◆ **GOAL OF THE EXERCISE**: Check each line of the records for "scoring"; collect those that have it.

--------------------

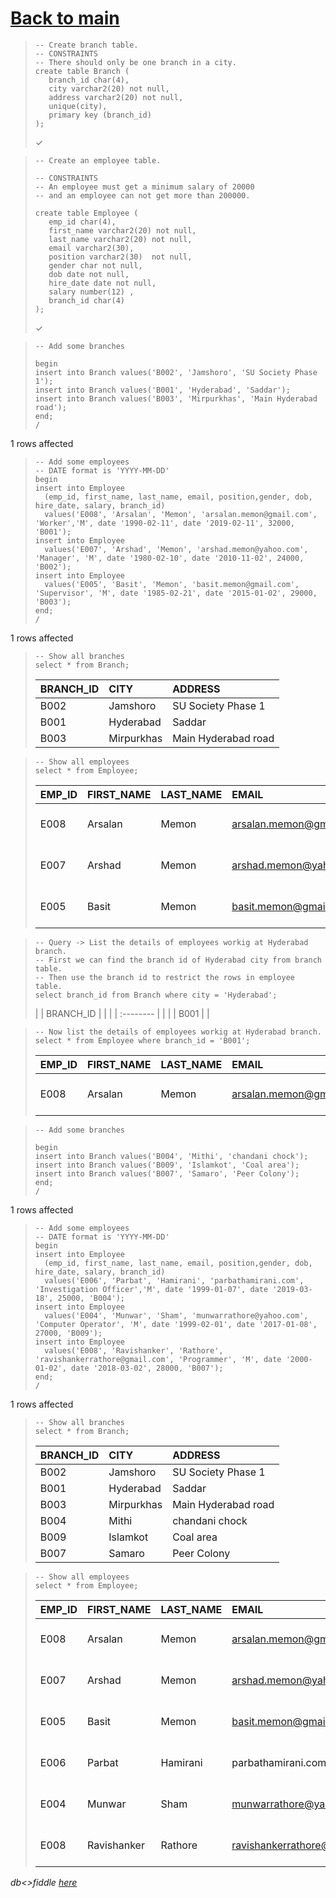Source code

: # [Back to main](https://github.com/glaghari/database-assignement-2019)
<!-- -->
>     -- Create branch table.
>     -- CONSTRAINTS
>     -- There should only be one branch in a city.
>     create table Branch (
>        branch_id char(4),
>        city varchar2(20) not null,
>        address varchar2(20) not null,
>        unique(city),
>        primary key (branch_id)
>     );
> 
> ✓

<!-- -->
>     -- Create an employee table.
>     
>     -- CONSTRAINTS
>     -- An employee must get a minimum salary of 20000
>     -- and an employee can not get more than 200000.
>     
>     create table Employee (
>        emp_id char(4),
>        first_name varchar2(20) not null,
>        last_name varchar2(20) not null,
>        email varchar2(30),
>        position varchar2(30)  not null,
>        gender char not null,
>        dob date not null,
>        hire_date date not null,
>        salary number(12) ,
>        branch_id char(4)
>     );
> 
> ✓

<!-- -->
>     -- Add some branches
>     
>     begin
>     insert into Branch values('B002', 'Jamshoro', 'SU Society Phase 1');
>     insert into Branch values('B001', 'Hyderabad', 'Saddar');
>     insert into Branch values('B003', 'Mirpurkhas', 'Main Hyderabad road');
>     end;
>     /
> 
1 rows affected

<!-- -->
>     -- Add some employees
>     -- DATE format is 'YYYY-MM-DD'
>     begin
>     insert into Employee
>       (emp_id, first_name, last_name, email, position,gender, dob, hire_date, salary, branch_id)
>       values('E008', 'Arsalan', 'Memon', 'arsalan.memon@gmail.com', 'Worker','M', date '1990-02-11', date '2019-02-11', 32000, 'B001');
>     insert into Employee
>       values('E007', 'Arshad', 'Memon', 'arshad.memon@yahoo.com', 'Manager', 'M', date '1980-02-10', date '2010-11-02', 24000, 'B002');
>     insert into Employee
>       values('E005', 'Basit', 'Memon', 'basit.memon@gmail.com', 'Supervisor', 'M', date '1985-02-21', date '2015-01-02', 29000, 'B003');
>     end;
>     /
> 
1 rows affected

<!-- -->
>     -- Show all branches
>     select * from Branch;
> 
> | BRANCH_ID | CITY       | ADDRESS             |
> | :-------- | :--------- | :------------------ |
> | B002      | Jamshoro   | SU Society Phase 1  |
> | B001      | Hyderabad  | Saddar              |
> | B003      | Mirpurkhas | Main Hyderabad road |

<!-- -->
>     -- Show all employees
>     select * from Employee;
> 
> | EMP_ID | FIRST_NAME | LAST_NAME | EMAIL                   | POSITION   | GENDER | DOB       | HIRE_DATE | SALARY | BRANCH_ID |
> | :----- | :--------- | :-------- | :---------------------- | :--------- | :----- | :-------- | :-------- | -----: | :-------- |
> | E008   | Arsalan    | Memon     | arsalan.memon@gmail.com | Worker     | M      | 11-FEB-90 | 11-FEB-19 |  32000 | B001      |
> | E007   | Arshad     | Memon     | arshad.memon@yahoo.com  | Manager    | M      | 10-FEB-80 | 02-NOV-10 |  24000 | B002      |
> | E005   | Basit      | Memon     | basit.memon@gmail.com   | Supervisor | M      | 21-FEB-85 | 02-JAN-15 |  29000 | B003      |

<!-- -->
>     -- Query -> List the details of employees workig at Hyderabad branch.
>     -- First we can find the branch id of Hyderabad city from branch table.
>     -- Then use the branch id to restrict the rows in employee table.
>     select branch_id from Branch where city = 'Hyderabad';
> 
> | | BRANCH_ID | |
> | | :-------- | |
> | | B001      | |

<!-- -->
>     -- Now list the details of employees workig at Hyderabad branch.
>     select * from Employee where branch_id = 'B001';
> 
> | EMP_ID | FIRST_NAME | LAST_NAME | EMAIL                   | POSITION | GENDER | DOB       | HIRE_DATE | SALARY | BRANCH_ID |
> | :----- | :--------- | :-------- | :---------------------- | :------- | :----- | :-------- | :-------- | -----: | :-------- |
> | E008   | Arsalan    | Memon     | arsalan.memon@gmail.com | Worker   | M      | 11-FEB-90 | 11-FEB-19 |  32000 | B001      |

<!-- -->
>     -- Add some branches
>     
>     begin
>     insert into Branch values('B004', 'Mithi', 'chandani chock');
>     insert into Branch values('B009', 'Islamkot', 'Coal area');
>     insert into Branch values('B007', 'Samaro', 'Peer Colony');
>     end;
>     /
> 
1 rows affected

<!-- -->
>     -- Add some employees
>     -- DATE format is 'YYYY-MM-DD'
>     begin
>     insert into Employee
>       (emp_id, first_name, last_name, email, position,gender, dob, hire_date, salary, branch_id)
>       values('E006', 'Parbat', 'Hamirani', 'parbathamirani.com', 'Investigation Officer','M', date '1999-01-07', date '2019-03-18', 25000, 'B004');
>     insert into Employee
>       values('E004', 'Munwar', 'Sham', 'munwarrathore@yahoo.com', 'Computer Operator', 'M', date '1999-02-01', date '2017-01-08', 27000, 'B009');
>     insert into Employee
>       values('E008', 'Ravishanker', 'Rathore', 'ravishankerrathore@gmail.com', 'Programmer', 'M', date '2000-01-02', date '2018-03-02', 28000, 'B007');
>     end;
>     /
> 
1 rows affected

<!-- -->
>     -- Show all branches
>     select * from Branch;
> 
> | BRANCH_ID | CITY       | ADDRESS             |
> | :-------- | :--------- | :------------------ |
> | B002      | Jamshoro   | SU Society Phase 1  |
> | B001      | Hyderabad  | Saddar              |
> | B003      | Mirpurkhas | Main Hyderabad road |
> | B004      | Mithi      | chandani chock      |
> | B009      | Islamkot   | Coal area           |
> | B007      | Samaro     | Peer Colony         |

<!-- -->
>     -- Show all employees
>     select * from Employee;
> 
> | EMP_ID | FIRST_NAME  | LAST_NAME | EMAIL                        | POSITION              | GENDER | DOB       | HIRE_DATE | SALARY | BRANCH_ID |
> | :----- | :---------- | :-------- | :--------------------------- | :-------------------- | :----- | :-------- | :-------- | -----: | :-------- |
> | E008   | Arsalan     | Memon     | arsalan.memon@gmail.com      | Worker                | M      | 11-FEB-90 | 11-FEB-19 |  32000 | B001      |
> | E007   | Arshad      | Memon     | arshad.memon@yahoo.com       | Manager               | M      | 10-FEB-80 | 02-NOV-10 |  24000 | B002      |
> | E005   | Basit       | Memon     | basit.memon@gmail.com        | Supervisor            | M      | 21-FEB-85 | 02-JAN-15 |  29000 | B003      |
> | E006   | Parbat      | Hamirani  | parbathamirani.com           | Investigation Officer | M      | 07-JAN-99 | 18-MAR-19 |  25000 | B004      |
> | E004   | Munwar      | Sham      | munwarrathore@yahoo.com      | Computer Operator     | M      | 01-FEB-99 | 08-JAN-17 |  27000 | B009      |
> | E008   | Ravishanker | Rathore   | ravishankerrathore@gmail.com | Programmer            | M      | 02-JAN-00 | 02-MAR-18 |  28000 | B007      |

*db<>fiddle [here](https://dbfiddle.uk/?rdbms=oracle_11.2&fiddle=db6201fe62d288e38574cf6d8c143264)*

--------------------

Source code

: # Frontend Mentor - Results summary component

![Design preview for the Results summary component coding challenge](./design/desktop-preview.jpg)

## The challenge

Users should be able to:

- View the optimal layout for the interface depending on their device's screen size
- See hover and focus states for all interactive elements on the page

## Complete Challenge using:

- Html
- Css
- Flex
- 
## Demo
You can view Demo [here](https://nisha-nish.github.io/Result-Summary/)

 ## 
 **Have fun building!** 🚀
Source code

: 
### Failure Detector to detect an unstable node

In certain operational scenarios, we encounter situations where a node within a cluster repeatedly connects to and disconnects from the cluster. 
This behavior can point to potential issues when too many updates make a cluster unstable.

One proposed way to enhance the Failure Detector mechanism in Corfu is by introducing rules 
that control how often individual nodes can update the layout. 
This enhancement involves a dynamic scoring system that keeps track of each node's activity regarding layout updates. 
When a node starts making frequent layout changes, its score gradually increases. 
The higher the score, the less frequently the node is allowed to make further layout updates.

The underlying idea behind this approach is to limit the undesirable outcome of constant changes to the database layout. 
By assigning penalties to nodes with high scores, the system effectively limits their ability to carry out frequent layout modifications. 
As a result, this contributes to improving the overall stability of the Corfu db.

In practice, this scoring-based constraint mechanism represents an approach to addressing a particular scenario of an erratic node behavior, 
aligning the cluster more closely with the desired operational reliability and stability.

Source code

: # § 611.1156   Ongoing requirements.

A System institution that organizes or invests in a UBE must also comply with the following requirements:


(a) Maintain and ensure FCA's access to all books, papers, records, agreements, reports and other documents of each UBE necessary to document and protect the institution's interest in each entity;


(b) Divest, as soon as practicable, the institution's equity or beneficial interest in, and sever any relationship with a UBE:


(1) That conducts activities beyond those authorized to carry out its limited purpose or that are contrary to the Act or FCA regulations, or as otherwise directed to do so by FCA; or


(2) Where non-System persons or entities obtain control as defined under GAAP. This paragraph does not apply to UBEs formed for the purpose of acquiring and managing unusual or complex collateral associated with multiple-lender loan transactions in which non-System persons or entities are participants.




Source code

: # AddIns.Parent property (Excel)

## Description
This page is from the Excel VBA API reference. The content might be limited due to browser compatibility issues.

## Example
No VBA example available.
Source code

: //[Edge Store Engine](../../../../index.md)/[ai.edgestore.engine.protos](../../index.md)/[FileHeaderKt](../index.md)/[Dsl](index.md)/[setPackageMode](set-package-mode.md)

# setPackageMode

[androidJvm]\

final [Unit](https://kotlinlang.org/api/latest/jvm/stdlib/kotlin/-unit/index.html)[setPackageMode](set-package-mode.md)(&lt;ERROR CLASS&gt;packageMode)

--------------------

◆ **RESULT FOR THIS TASK**:
This enhancement involves a dynamic scoring system that keeps track of each node's activity regarding layout updates. 
In practice, this scoring-based constraint mechanism represents an approach to addressing a particular scenario of an erratic node behavior, 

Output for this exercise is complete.